§ **WHAT YOU SHOULD DO**
Please write out each entry that follows, keeping it exactly the same.
-.-.-
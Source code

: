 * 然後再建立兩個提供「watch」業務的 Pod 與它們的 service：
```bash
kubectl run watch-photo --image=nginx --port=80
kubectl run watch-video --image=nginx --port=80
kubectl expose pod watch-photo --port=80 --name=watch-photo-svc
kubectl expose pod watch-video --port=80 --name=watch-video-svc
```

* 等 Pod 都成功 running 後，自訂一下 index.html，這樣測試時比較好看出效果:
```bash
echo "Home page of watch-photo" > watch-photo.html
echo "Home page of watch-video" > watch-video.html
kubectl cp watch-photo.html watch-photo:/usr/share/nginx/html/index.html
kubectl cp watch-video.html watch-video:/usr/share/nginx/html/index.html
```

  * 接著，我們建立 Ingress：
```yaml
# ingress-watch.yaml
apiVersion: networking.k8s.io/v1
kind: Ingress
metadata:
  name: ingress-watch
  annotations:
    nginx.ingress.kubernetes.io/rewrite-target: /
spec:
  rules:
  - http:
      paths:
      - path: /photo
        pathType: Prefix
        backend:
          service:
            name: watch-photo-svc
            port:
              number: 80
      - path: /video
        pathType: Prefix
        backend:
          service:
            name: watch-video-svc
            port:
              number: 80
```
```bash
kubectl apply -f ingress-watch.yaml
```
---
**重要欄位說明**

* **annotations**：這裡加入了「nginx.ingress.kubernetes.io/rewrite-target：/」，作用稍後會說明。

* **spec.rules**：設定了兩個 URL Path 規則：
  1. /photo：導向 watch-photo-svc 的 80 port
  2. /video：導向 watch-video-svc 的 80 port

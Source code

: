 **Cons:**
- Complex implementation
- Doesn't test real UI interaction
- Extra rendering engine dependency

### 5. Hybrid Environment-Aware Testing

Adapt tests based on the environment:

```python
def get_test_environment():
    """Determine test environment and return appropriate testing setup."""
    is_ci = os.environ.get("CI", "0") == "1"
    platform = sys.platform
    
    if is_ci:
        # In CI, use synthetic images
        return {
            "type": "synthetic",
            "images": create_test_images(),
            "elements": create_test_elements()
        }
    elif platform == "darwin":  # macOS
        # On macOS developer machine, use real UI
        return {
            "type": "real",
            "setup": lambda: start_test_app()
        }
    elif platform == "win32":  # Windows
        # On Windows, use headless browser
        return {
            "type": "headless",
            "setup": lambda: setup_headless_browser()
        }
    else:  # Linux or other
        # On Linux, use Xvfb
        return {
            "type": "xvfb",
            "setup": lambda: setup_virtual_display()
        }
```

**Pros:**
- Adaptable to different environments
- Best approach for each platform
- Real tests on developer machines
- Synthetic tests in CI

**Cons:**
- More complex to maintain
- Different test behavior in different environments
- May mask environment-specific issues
-.-.-
§ **PROBLEM SOLUTION**
Source code

: * 然後再建立兩個提供「watch」業務的 Pod 與它們的 service：
```bash
kubectl run watch-photo --image=nginx --port=80
kubectl run watch-video --image=nginx --port=80
kubectl expose pod watch-photo --port=80 --name=watch-photo-svc
kubectl expose pod watch-video --port=80 --name=watch-video-svc
```

* 等 Pod 都成功 running 後，自訂一下 index.html，這樣測試時比較好看出效果:
```bash
echo "Home page of watch-photo" > watch-photo.html
echo "Home page of watch-video" > watch-video.html
kubectl cp watch-photo.html watch-photo:/usr/share/nginx/html/index.html
kubectl cp watch-video.html watch-video:/usr/share/nginx/html/index.html
```

  * 接著，我們建立 Ingress：
```yaml
# ingress-watch.yaml
apiVersion: networking.k8s.io/v1
kind: Ingress
metadata:
  name: ingress-watch
  annotations:
    nginx.ingress.kubernetes.io/rewrite-target: /
spec:
  rules:
  - http:
      paths:
      - path: /photo
        pathType: Prefix
        backend:
          service:
            name: watch-photo-svc
            port:
              number: 80
      - path: /video
        pathType: Prefix
        backend:
          service:
            name: watch-video-svc
            port:
              number: 80
```
```bash
kubectl apply -f ingress-watch.yaml
```
---
**重要欄位說明**

* **annotations**：這裡加入了「nginx.ingress.kubernetes.io/rewrite-target：/」，作用稍後會說明。

* **spec.rules**：設定了兩個 URL Path 規則：
  1. /photo：導向 watch-photo-svc 的 80 port
  2. /video：導向 watch-video-svc 的 80 port

Source code

: **Cons:**
- Complex implementation
- Doesn't test real UI interaction
- Extra rendering engine dependency

### 5. Hybrid Environment-Aware Testing

Adapt tests based on the environment:

```python
def get_test_environment():
    """Determine test environment and return appropriate testing setup."""
    is_ci = os.environ.get("CI", "0") == "1"
    platform = sys.platform
    
    if is_ci:
        # In CI, use synthetic images
        return {
            "type": "synthetic",
            "images": create_test_images(),
            "elements": create_test_elements()
        }
    elif platform == "darwin":  # macOS
        # On macOS developer machine, use real UI
        return {
            "type": "real",
            "setup": lambda: start_test_app()
        }
    elif platform == "win32":  # Windows
        # On Windows, use headless browser
        return {
            "type": "headless",
            "setup": lambda: setup_headless_browser()
        }
    else:  # Linux or other
        # On Linux, use Xvfb
        return {
            "type": "xvfb",
            "setup": lambda: setup_virtual_display()
        }
```

**Pros:**
- Adaptable to different environments
- Best approach for each platform
- Real tests on developer machines
- Synthetic tests in CI

**Cons:**
- More complex to maintain
- Different test behavior in different environments
- May mask environment-specific issues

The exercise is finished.